Published: 2022-01-15

Contributors: Nadir Yalcin, PhD
                      Merve Kasikci, MSc
                      Hasan Tolga Celik, Assoc Prof, MD
                      Karel Allegaert, Prof, MD
                      Kutay Demirkan, Prof, PharmD
                      Sule Yigit, Prof, MD
                      Murat Yurdakok, Prof, MD

Logo Designer: Nuri Beydemir

Description: Prospectively 11,908 medication orders from 412 NICU patients over 17 months were comprehensively analyzed by a pediatric clinical pharmacist. A machine learning-based adverse effect risk score was developed for these patients, with a total of 187 adverse effects determined objectively by a risk analysis (matrix).
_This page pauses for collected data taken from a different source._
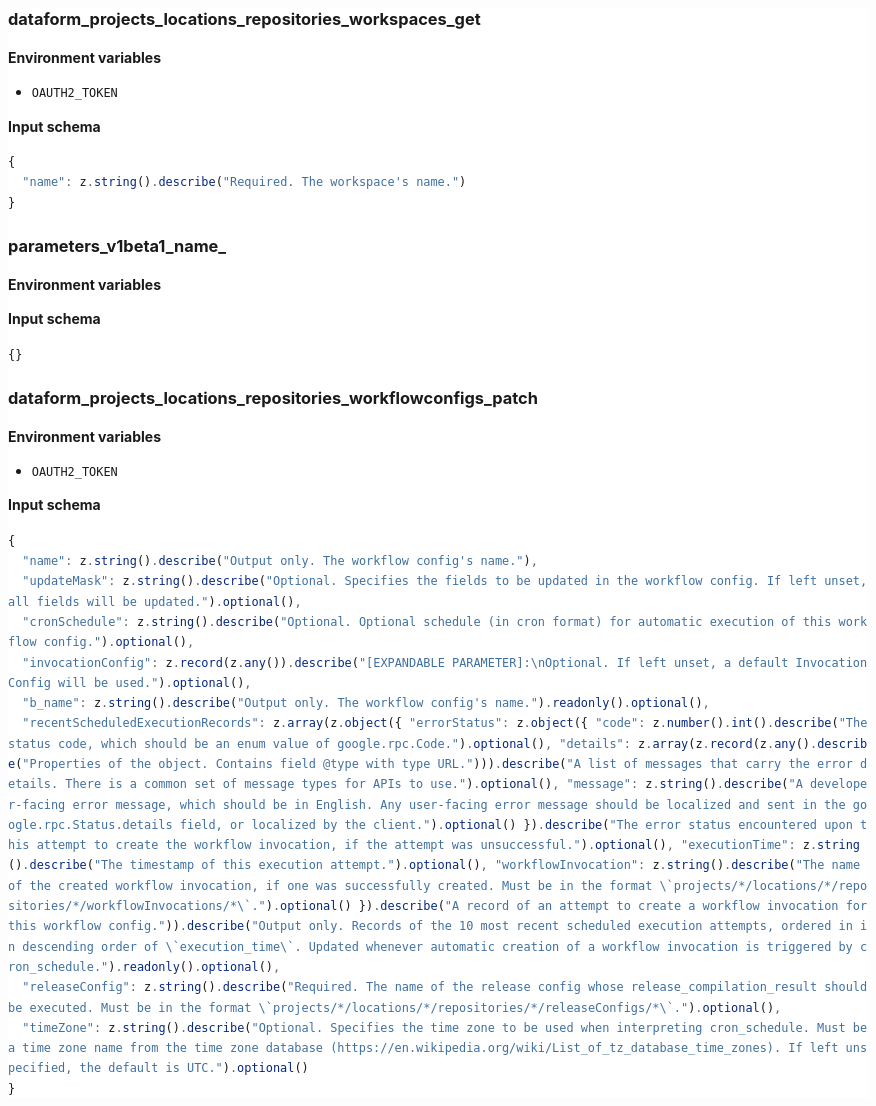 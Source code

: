 ### dataform_projects_locations_repositories_workspaces_get

**Environment variables**

- `OAUTH2_TOKEN`

**Input schema**

```ts
{
  "name": z.string().describe("Required. The workspace's name.")
}
```

### parameters_v1beta1_name_

**Environment variables**



**Input schema**

```ts
{}
```

### dataform_projects_locations_repositories_workflowconfigs_patch

**Environment variables**

- `OAUTH2_TOKEN`

**Input schema**

```ts
{
  "name": z.string().describe("Output only. The workflow config's name."),
  "updateMask": z.string().describe("Optional. Specifies the fields to be updated in the workflow config. If left unset, all fields will be updated.").optional(),
  "cronSchedule": z.string().describe("Optional. Optional schedule (in cron format) for automatic execution of this workflow config.").optional(),
  "invocationConfig": z.record(z.any()).describe("[EXPANDABLE PARAMETER]:\nOptional. If left unset, a default InvocationConfig will be used.").optional(),
  "b_name": z.string().describe("Output only. The workflow config's name.").readonly().optional(),
  "recentScheduledExecutionRecords": z.array(z.object({ "errorStatus": z.object({ "code": z.number().int().describe("The status code, which should be an enum value of google.rpc.Code.").optional(), "details": z.array(z.record(z.any().describe("Properties of the object. Contains field @type with type URL."))).describe("A list of messages that carry the error details. There is a common set of message types for APIs to use.").optional(), "message": z.string().describe("A developer-facing error message, which should be in English. Any user-facing error message should be localized and sent in the google.rpc.Status.details field, or localized by the client.").optional() }).describe("The error status encountered upon this attempt to create the workflow invocation, if the attempt was unsuccessful.").optional(), "executionTime": z.string().describe("The timestamp of this execution attempt.").optional(), "workflowInvocation": z.string().describe("The name of the created workflow invocation, if one was successfully created. Must be in the format \`projects/*/locations/*/repositories/*/workflowInvocations/*\`.").optional() }).describe("A record of an attempt to create a workflow invocation for this workflow config.")).describe("Output only. Records of the 10 most recent scheduled execution attempts, ordered in in descending order of \`execution_time\`. Updated whenever automatic creation of a workflow invocation is triggered by cron_schedule.").readonly().optional(),
  "releaseConfig": z.string().describe("Required. The name of the release config whose release_compilation_result should be executed. Must be in the format \`projects/*/locations/*/repositories/*/releaseConfigs/*\`.").optional(),
  "timeZone": z.string().describe("Optional. Specifies the time zone to be used when interpreting cron_schedule. Must be a time zone name from the time zone database (https://en.wikipedia.org/wiki/List_of_tz_database_time_zones). If left unspecified, the default is UTC.").optional()
}
```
The positive predictive value and C index for this risk score are 0.893 and 0.918, respectively. It is estimated that adverse effects can be prevented before they occur, with the use of this free, user-friendly, online, non-registered, and high-performance web-tool, which predicts adverse effects in each patient admitted to the NICUs. According to this risk score, Youden Index obtained with the parameters of cardiovascular system drugs (3 points), endocrine system drugs (2 points), nervous system drugs (1 point), parenteral nutrition treatment (1 point), and circulatory system diseases (1 point). The optimal cut-off value was determined as 3 points.